Thursday, September 22, 2011

Tips from a writing pro (not me)

I recently won a book from K. M. Weiland, and when I received it in the mail, I noticed it was accompanied by a bonus: a bookmark.

This pleased me, because I use (and lose) many bookmarks. Most are mine of the homemade variety derived from small adhesive notes, but I am open to using "real" bookmarks as well. K. M.'s bookmark put mine to shame, and it had such great advice on it, I wanted to share it with you.

Here are K.M. Weiland's 10 Habits of Successful Authors as found on her bookmark (but minus her extra comments). For more tips on writing and the chance to win (or buy) your own spectacular bookmark, visit her website. She's made it her business to educate writers, in addition to writing her own books, and it's a happy writer who benefits from her generosity.

K.M. Weiland's 10 Habits of Successful Authors (with my thoughts added)

1. Write every day

At first I felt a little condemned by this one until I realized that I do this. I write constantly—it's just not always on my WIP middle grade sci-fi book. I am, however, trying to make sure I work on that every day as well.

2. Complete stories

Most of my stories are completed, but as my kids will tell you, they were frustrated to get to the end of my Nanonovel from two years ago and find out that, although I had typed a tidy 50k, I had failed to include an ending. Oops. I'll have to fix that.

3. Learn the rules

I have learned the rules of writing. I am learning the rules of writing. I will be learning the rules of writing. (Probably for the rest of my life.)

4. Break the rules

Hard for me, since I'm still trying to follow the rules. I'll leave this one to the experts for now and play it safe until I'm more confident as a writer.

5. Create your own inspiration

I find my best inspirations come while I'm daydreaming in the morning before the day gets going. My brain is so engaged during the rest of the day that there's no room left for anything else, sadly.

6. Don't slack on the hard stuff

By this, K. M. meant that you have to do the hard work of writing as well as the fun, creative part.

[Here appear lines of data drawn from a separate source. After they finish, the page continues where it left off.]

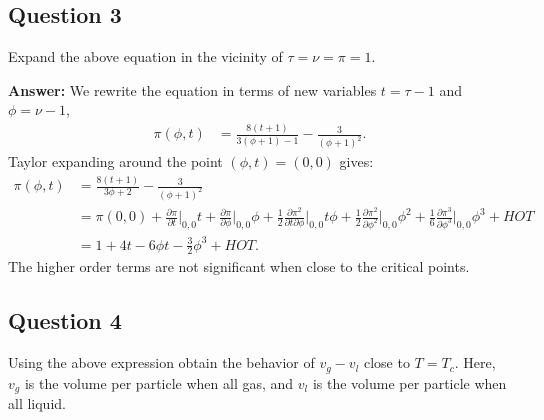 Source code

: \documentclass[a4paper]{article}
\newcommand{\newparagraph}{\vspace{.5cm}\noindent}
\begin{document}
\subsection*{Question 3}
Expand the above equation in the vicinity of $\tau = \nu = \pi = 1$.

\newparagraph
\textbf{Answer: }We rewrite the equation in terms of new variables $t = \tau - 1$ and $\phi = \nu - 1$,
\begin{align*}
    \pi(\phi, t) &= \frac{8(t + 1)}{3(\phi + 1) - 1} - \frac{3}{(\phi + 1)^2}.
\end{align*}Taylor expanding around the point $(\phi, t) = (0,0)$ gives:
\begin{align}
    \pi(\phi, t) &= \frac{8(t + 1)}{3\phi + 2} - \frac{3}{(\phi + 1)^2}\nonumber\\
    &= \pi(0,0) + \frac{\partial \pi}{\partial t}\Big|_{0,0}t +\frac{\partial \pi}{\partial \phi}\Big|_{0,0}\phi + \frac{1}{2}\frac{\partial \pi^2}{\partial t\partial \phi}\Big|_{0,0}t\phi + \frac{1}{2}\frac{\partial \pi^2}{\partial \phi^2}\Big|_{0,0}\phi^2 + \frac{1}{6}\frac{\partial \pi^3}{\partial \phi^3}\Big|_{0,0}\phi^3 + HOT\nonumber\\
    &= 1 + 4t - 6\phi t -\frac{3}{2}\phi^3 + HOT.\label{eq: expansion}
\end{align}The higher order terms are not significant when close to the critical points.


\subsection*{Question 4}
Using the above expression obtain the behavior of $v_g - v_l$ close to $T = T_c$. Here, $v_g$ is the volume per particle when all gas, and $v_l$ is the volume per particle when all liquid.
\end{document}
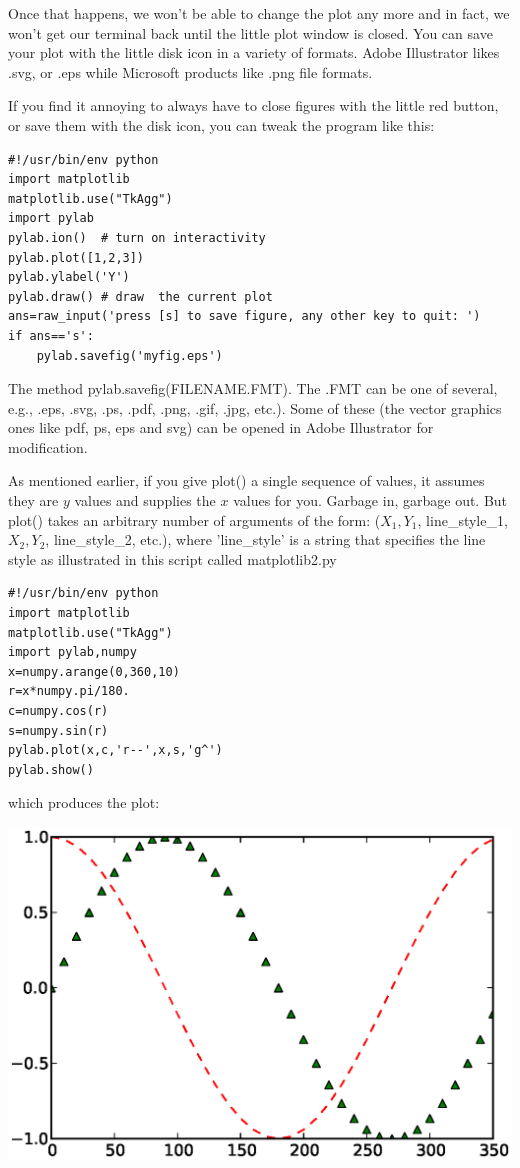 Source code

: \documentclass[11pt]{book}
\begin{document}
{{{   \noindent Once that happens, we won't be able to change the plot any more and in fact, we won't get our terminal back until the little plot window is closed.   You can save your plot with the little disk icon in a variety of formats.  Adobe Illustrator likes .svg, or .eps while Microsoft products like .png file formats.  

If you find it annoying to always have to close figures with the little red button, or save them with the disk icon, you can tweak the program like this:

{ \color{blue}\begin{verbatim}
#!/usr/bin/env python
import matplotlib
matplotlib.use("TkAgg") 
import pylab 
pylab.ion()  # turn on interactivity
pylab.plot([1,2,3]) 
pylab.ylabel('Y') 
pylab.draw() # draw  the current plot
ans=raw_input('press [s] to save figure, any other key to quit: ')
if ans=='s':
    pylab.savefig('myfig.eps')
\end{verbatim}}

\noindent The method {\color{blue}pylab.savefig(FILENAME.FMT)}.  The .FMT can be one of several, e.g., .eps, .svg, .ps, .pdf, .png, .gif, .jpg, etc.).   Some of these (the vector graphics ones like pdf,  ps, eps and svg) can be opened in Adobe Illustrator for modification.   


As mentioned earlier, if  you give {\color{blue}plot()} a single sequence of values, it assumes they are $y$ values and supplies the $x$ values for you.  Garbage in, garbage out.  But 
 {\color{blue}plot()} takes an arbitrary number of arguments of the form: ($X_1, Y_1$, line\_style\_1, $X_2, Y_2$, line\_style\_2,  etc.), 
 where 'line\_style' is a string that specifies the line style as illustrated in this script called {\color{blue}matplotlib2.py}


{ \color{blue} \begin{verbatim}
#!/usr/bin/env python
import matplotlib
matplotlib.use("TkAgg")
import pylab,numpy
x=numpy.arange(0,360,10)
r=x*numpy.pi/180.
c=numpy.cos(r)
s=numpy.sin(r)
pylab.plot(x,c,'r--',x,s,'g^')
pylab.show()
\end{verbatim}}

\noindent which produces the plot: 

\includegraphics[width=15cm]{EPSfiles/matplotlib2.eps}

}}}
\end{document}
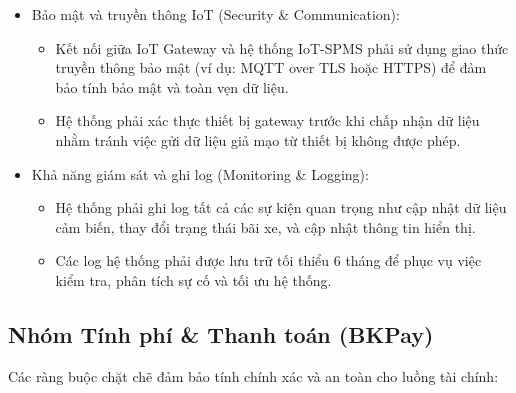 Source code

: \begin{itemize}
    \item Bảo mật và truyền thông IoT (Security \& Communication):
    \begin{itemize}
        \item Kết nối giữa IoT Gateway và hệ thống IoT-SPMS phải sử dụng giao thức truyền thông bảo mật (ví dụ: MQTT over TLS hoặc HTTPS) để đảm bảo tính bảo mật và toàn vẹn dữ liệu.
        \item Hệ thống phải xác thực thiết bị gateway trước khi chấp nhận dữ liệu nhằm tránh việc gửi dữ liệu giả mạo từ thiết bị không được phép.
    \end{itemize}

    \item Khả năng giám sát và ghi log (Monitoring \& Logging):
    \begin{itemize}
        \item Hệ thống phải ghi log tất cả các sự kiện quan trọng như cập nhật dữ liệu cảm biến, thay đổi trạng thái bãi xe, và cập nhật thông tin hiển thị.
        \item Các log hệ thống phải được lưu trữ tối thiểu 6 tháng để phục vụ việc kiểm tra, phân tích sự cố và tối ưu hệ thống.
    \end{itemize}
\end{itemize}

\subsection{Nhóm Tính phí \& Thanh toán (BKPay)}
Các ràng buộc chặt chẽ đảm bảo tính chính xác và an toàn cho luồng tài chính:


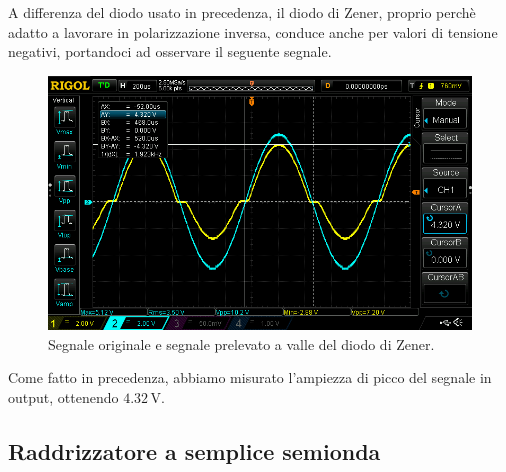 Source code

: \documentclass[a4paper]{article}
\begin{document}
{{%
				A differenza del diodo usato in precedenza, il diodo di Zener, proprio perchè adatto a lavorare in polarizzazione inversa, conduce anche per valori di tensione negativi, portandoci ad osservare il seguente segnale.		
				\begin{figure}[h!]
					\centering
					\includegraphics[scale=0.5]{ampiezzaDiPiccoDiodoDiZener}
					\caption{Segnale originale e segnale prelevato a valle del diodo di Zener.}
					\label{fig:ampiezzaDiPiccoDiodoDiZener}
				\end{figure}
				\newline
				Come fatto in precedenza, abbiamo misurato l'ampiezza di picco del segnale in output, ottenendo $ 4.32 \, \mathrm{V} $.
		\subsection{Raddrizzatore a semplice semionda}
}}
\end{document}
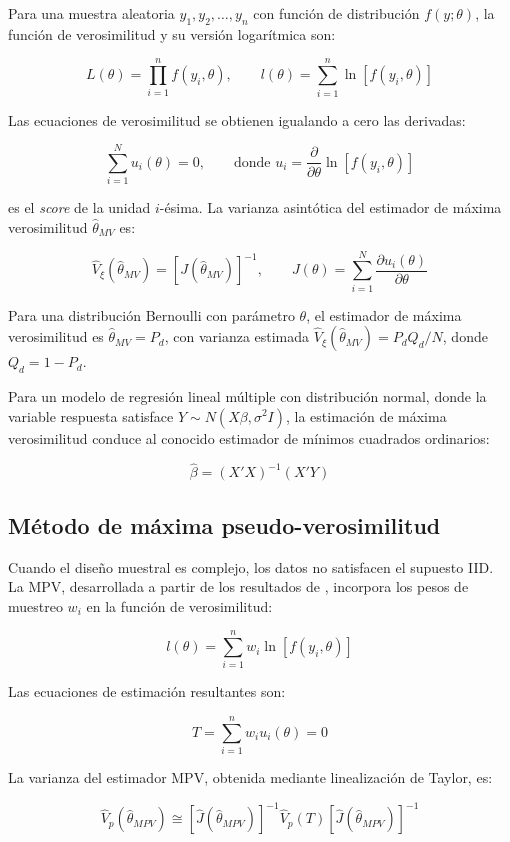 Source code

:\documentclass[
  spanish,
  12pt,
]{book}
\begin{document}
Para una muestra aleatoria \(y_1, y_2, \ldots, y_n\) con función de distribución \(f(y; \theta)\), la función de verosimilitud y su versión logarítmica son:

\[
L(\theta) = \prod_{i=1}^{n} f(y_i, \theta), \qquad l(\theta) = \sum_{i=1}^{n} \ln[f(y_i, \theta)]
\]

Las ecuaciones de verosimilitud se obtienen igualando a cero las derivadas:

\[
\sum_{i=1}^{N} u_i(\theta) = 0, \qquad \text{donde } u_i = \frac{\partial}{\partial\theta} \ln[f(y_i, \theta)]
\]

es el \emph{score} de la unidad \(i\)-ésima. La varianza asintótica del estimador de máxima verosimilitud \(\hat{\theta}_{MV}\) es:

\[
\hat{V}_{\xi}(\hat{\theta}_{MV}) = [J(\hat{\theta}_{MV})]^{-1}, \qquad J(\theta) = \sum_{i=1}^{N} \frac{\partial u_i(\theta)}{\partial \theta}
\]

Para una distribución Bernoulli con parámetro \(\theta\), el estimador de máxima verosimilitud es \(\hat{\theta}_{MV} = P_d\), con varianza estimada \(\hat{V}_\xi(\hat{\theta}_{MV}) = P_d Q_d / N\), donde \(Q_d = 1 - P_d\).

Para un modelo de regresión lineal múltiple con distribución normal, donde la variable respuesta satisface \(Y \sim N(X\beta, \sigma^2 I)\), la estimación de máxima verosimilitud conduce al conocido estimador de mínimos cuadrados ordinarios:

\[
\hat{\beta} = (X'X)^{-1}(X'Y)
\]

\subsection{Método de máxima pseudo-verosimilitud}\label{sec-mpv-formal}

Cuando el diseño muestral es complejo, los datos no satisfacen el supuesto IID. La MPV, desarrollada a partir de los resultados de \citet{binder1983variances}, incorpora los pesos de muestreo \(w_i\) en la función de verosimilitud:

\[
l(\theta) = \sum_{i=1}^{n} w_i \ln[f(y_i, \theta)]
\]

Las ecuaciones de estimación resultantes son:

\[
T = \sum_{i=1}^{n} w_i u_i(\theta) = 0
\]

La varianza del estimador MPV, obtenida mediante linealización de Taylor, es:

\[
\hat{V}_p(\hat{\theta}_{MPV}) \cong [\hat{J}(\hat{\theta}_{MPV})]^{-1} \hat{V}_p(T) [\hat{J}(\hat{\theta}_{MPV})]^{-1}
\]
\end{document}

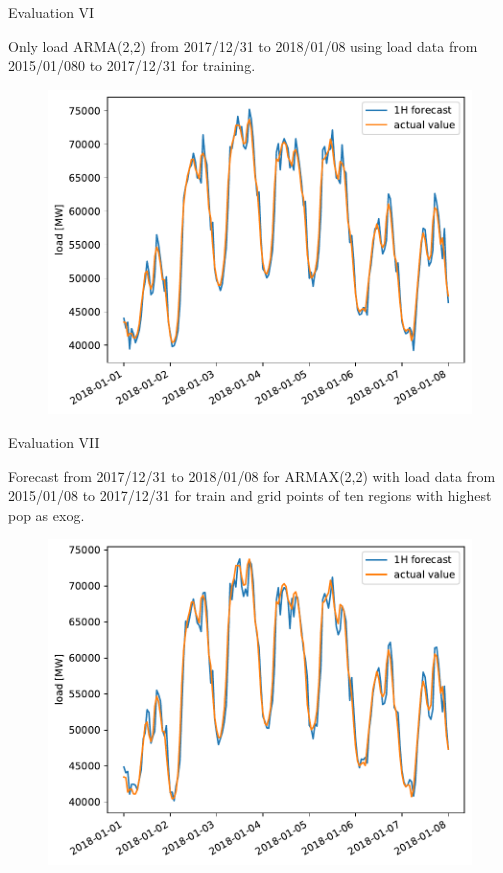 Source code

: \documentclass[t,xcolor={table},fleqn]{beamer}
\begin{document}
\begin{frame}{Evaluation VI}

Only load ARMA(2,2) from 2017/12/31 to 2018/01/08 using load data from 2015/01/080 to 2017/12/31 for training.

\begin{figure}[h!]%
\centering
\includegraphics[height=.8\textheight]{../doc/plots/ARMAXfc/ARMAX_p2q2_data2015to2017_fcto2018123100_plot_range2018010100_2018010800}%
\end{figure}

\end{frame}


\begin{frame}{Evaluation VII}

Forecast from 2017/12/31 to 2018/01/08 for ARMAX(2,2) with load data from 2015/01/08 to 2017/12/31 for train and grid points of ten regions with highest pop as exog.

\begin{figure}[h!]%
\centering
\includegraphics[height=.8\textheight]{../doc/plots/ARMAXfc/ARMAX_p2q2_data2015to2017_fcto2018123100_t2m_top10_plot_range2018010100_2018010800}%
\end{figure}

\end{frame}
\end{document}
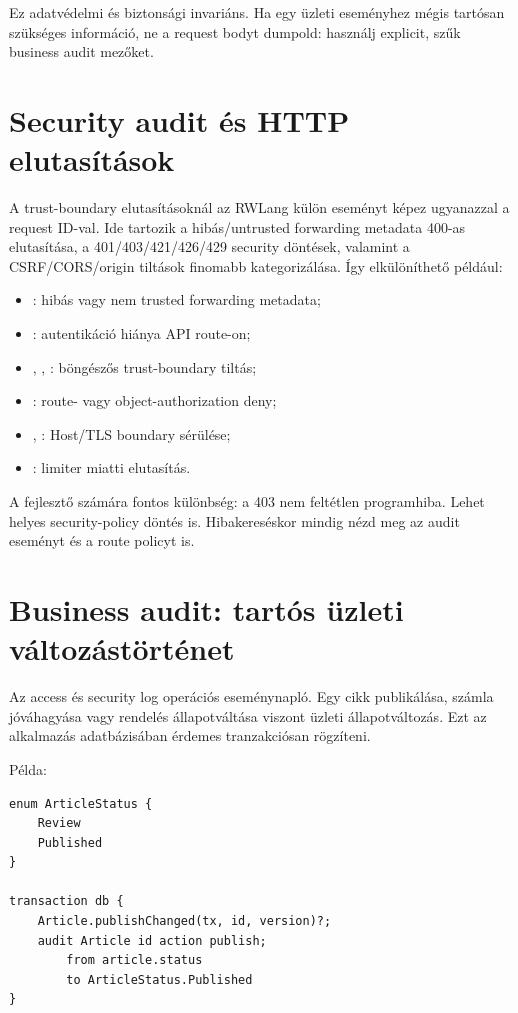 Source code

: Ez adatvédelmi és biztonsági invariáns. Ha egy üzleti eseményhez mégis tartósan szükséges információ, ne a request bodyt dumpold: használj explicit, szűk business audit mezőket.

\section{Security audit és HTTP elutasítások}

A trust-boundary elutasításoknál az RWLang külön  eseményt képez ugyanazzal a request ID-val. Ide tartozik a hibás/untrusted forwarding metadata 400-as elutasítása, a 401/403/421/426/429 security döntések, valamint a CSRF/CORS/origin tiltások finomabb kategorizálása. Így elkülöníthető például:

\begin{itemize}
  \item {}: hibás vagy nem trusted forwarding metadata;
  \item {}: autentikáció hiánya API route-on;
  \item {}, , : böngészős trust-boundary tiltás;
  \item {}: route- vagy object-authorization deny;
  \item {}, : Host/TLS boundary sérülése;
  \item {}: limiter miatti elutasítás.
\end{itemize}

A fejlesztő számára fontos különbség: a 403 nem feltétlen programhiba. Lehet helyes security-policy döntés is. Hibakereséskor mindig nézd meg az audit eseményt és a route policyt is.

\section{Business audit: tartós üzleti változástörténet}

Az access és security log operációs eseménynapló. Egy cikk publikálása, számla jóváhagyása vagy rendelés állapotváltása viszont üzleti állapotváltozás. Ezt az alkalmazás adatbázisában érdemes tranzakciósan rögzíteni.

Példa:

\begin{lstlisting}[language=RWLang]
enum ArticleStatus {
    Review
    Published
}

transaction db {
    Article.publishChanged(tx, id, version)?;
    audit Article id action publish;
        from article.status
        to ArticleStatus.Published
}
\end{lstlisting}

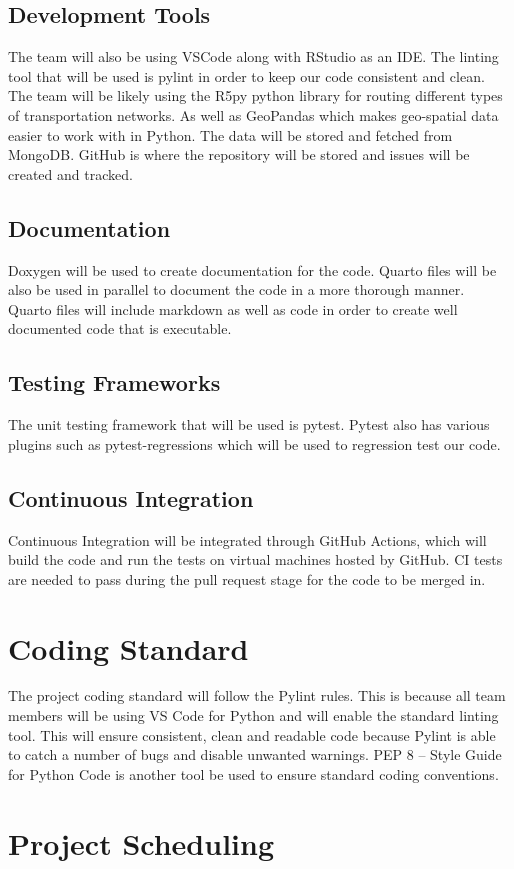 \documentclass{article}
\begin{document}
\subsection{Development Tools}
 The team will also be using VSCode along with RStudio as an IDE. The linting tool that will be used is pylint in order to keep our code consistent and clean. The team will be likely using the R5py python library for routing different types of transportation networks. As well as GeoPandas which makes geo-spatial data easier to work with in Python. The data will be stored and fetched from MongoDB. GitHub is where the repository will be stored and issues will be created and tracked.
 
\subsection{Documentation}
Doxygen will be used to create documentation for the code. Quarto files will be also be used in parallel to document the code in a more thorough manner. Quarto files will include markdown as well as code in order to create well documented code that is executable.

\subsection{Testing Frameworks}
The unit testing framework that will be used is pytest. Pytest also has various plugins such as pytest-regressions which will be used to regression test our code.
 
\subsection{Continuous Integration}
Continuous Integration will be integrated through GitHub Actions, which will build the code and run the tests on virtual machines hosted by GitHub. CI tests are needed to pass during the pull request stage for the code to be merged in.

\section{Coding Standard}
The project coding standard will follow the Pylint rules. This is because all team members will be using VS Code for Python and will enable the standard linting tool. This will ensure consistent, clean and readable code because Pylint is able to catch a number of bugs and disable unwanted warnings. %
PEP 8 – Style Guide for Python Code is another tool be used to ensure standard coding conventions. %

\section{Project Scheduling}

\end{document}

Harder things would include research and editing. She's right. You'll look like a unprofessional yo-yo if you don't take the time to learn your craft so that you can tell a story accurately as well as effectively.

7. Follow your heart, not the market

I hear this a lot, and I suppose it's true. You have to write first for yourself. If it doesn't jive with the market, too bad. You can only write what you have in you to write. (But here's a secret that I believe in: excellent writing makes a place for itself in the market.)

8. Develop a thick skin

No kidding. You're going to have to be teachable. There are over six billion people on this planet. If even half of them liked your work, it would probably be a miracle, but that would still leave over three billion who "rejected" it. Many will be editors and agents who know what they're doing when it comes to the written word. You'll have two choices when criticism comes your way. You can shrivel and collapse over a quart of double chocolate fudge ice cream, or you can listen, consider, and proceed.

9. Set your stories free

When you're done, be done. Enough said.

10. Love what you do

...or find something else to do. Honestly, I can't imagine a person who would write if they didn't love it, because it's a ton of work and a mostly thankless occupation.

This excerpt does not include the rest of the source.